With no addition or omission, return the entries below.

Stored dataset items

- Opening Delimiter -

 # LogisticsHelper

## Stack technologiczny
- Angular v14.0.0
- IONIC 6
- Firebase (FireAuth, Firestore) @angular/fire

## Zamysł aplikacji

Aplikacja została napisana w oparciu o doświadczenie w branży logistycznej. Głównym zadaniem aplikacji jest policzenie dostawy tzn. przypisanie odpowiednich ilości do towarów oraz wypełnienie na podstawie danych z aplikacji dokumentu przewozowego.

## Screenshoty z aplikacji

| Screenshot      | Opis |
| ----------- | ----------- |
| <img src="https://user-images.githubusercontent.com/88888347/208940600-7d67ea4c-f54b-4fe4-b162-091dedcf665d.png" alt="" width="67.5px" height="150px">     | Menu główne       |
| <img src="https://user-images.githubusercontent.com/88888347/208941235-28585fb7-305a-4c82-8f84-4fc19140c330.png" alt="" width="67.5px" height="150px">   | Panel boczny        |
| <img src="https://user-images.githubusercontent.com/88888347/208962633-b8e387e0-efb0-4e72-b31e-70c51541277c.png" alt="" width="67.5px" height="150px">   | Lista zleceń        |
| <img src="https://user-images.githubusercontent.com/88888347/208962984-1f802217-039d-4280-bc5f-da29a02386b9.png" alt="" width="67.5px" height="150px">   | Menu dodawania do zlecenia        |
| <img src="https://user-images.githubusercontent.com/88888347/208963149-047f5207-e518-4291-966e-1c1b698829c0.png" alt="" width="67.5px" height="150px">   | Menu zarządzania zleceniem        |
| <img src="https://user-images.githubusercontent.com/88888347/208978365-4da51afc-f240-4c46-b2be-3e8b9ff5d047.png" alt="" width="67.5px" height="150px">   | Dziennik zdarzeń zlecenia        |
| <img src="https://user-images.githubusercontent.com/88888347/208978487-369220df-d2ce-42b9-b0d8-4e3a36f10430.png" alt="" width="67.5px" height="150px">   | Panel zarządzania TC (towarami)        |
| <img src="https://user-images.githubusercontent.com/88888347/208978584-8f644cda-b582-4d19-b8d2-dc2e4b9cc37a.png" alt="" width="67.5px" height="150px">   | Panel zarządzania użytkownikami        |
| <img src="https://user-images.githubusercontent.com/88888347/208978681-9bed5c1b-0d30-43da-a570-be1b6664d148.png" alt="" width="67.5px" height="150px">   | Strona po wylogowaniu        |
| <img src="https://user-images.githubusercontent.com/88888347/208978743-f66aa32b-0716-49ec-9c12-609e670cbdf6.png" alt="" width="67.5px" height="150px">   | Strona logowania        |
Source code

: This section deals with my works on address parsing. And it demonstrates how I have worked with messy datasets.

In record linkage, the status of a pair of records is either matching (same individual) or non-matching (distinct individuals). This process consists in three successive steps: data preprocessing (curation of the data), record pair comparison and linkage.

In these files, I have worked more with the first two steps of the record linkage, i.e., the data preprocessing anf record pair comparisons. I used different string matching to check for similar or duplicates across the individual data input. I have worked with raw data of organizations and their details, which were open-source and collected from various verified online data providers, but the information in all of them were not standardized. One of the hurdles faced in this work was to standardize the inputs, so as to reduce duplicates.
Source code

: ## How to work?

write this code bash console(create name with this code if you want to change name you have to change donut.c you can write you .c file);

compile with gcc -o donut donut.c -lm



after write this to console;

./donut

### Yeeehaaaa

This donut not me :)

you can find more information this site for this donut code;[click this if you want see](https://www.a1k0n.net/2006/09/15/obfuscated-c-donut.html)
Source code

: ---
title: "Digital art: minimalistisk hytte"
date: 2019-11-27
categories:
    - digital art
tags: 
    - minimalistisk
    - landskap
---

- Closing Delimiter -

Your solution:
 # LogisticsHelper

## Stack technologiczny
- Angular v14.0.0
- IONIC 6
- Firebase (FireAuth, Firestore) @angular/fire

## Zamysł aplikacji

Aplikacja została napisana w oparciu o doświadczenie w branży logistycznej. Głównym zadaniem aplikacji jest policzenie dostawy tzn. przypisanie odpowiednich ilości do towarów oraz wypełnienie na podstawie danych z aplikacji dokumentu przewozowego.

## Screenshoty z aplikacji

| Screenshot      | Opis |
| ----------- | ----------- |
| <img src="https://user-images.githubusercontent.com/88888347/208940600-7d67ea4c-f54b-4fe4-b162-091dedcf665d.png" alt="" width="67.5px" height="150px">     | Menu główne       |
| <img src="https://user-images.githubusercontent.com/88888347/208941235-28585fb7-305a-4c82-8f84-4fc19140c330.png" alt="" width="67.5px" height="150px">   | Panel boczny        |
| <img src="https://user-images.githubusercontent.com/88888347/208962633-b8e387e0-efb0-4e72-b31e-70c51541277c.png" alt="" width="67.5px" height="150px">   | Lista zleceń        |
| <img src="https://user-images.githubusercontent.com/88888347/208962984-1f802217-039d-4280-bc5f-da29a02386b9.png" alt="" width="67.5px" height="150px">   | Menu dodawania do zlecenia        |
| <img src="https://user-images.githubusercontent.com/88888347/208963149-047f5207-e518-4291-966e-1c1b698829c0.png" alt="" width="67.5px" height="150px">   | Menu zarządzania zleceniem        |
| <img src="https://user-images.githubusercontent.com/88888347/208978365-4da51afc-f240-4c46-b2be-3e8b9ff5d047.png" alt="" width="67.5px" height="150px">   | Dziennik zdarzeń zlecenia        |
| <img src="https://user-images.githubusercontent.com/88888347/208978487-369220df-d2ce-42b9-b0d8-4e3a36f10430.png" alt="" width="67.5px" height="150px">   | Panel zarządzania TC (towarami)        |
| <img src="https://user-images.githubusercontent.com/88888347/208978584-8f644cda-b582-4d19-b8d2-dc2e4b9cc37a.png" alt="" width="67.5px" height="150px">   | Panel zarządzania użytkownikami        |
| <img src="https://user-images.githubusercontent.com/88888347/208978681-9bed5c1b-0d30-43da-a570-be1b6664d148.png" alt="" width="67.5px" height="150px">   | Strona po wylogowaniu        |
| <img src="https://user-images.githubusercontent.com/88888347/208978743-f66aa32b-0716-49ec-9c12-609e670cbdf6.png" alt="" width="67.5px" height="150px">   | Strona logowania        |
Source code

: This section deals with my works on address parsing. And it demonstrates how I have worked with messy datasets.

In record linkage, the status of a pair of records is either matching (same individual) or non-matching (distinct individuals). This process consists in three successive steps: data preprocessing (curation of the data), record pair comparison and linkage.

In these files, I have worked more with the first two steps of the record linkage, i.e., the data preprocessing anf record pair comparisons. I used different string matching to check for similar or duplicates across the individual data input. I have worked with raw data of organizations and their details, which were open-source and collected from various verified online data providers, but the information in all of them were not standardized. One of the hurdles faced in this work was to standardize the inputs, so as to reduce duplicates.
Source code

: ## How to work?

write this code bash console(create name with this code if you want to change name you have to change donut.c you can write you .c file);

compile with gcc -o donut donut.c -lm



after write this to console;

./donut

### Yeeehaaaa

This donut not me :)

you can find more information this site for this donut code;[click this if you want see](https://www.a1k0n.net/2006/09/15/obfuscated-c-donut.html)
Source code

: ---
title: "Digital art: minimalistisk hytte"
date: 2019-11-27
categories:
    - digital art
tags: 
    - minimalistisk
    - landskap
---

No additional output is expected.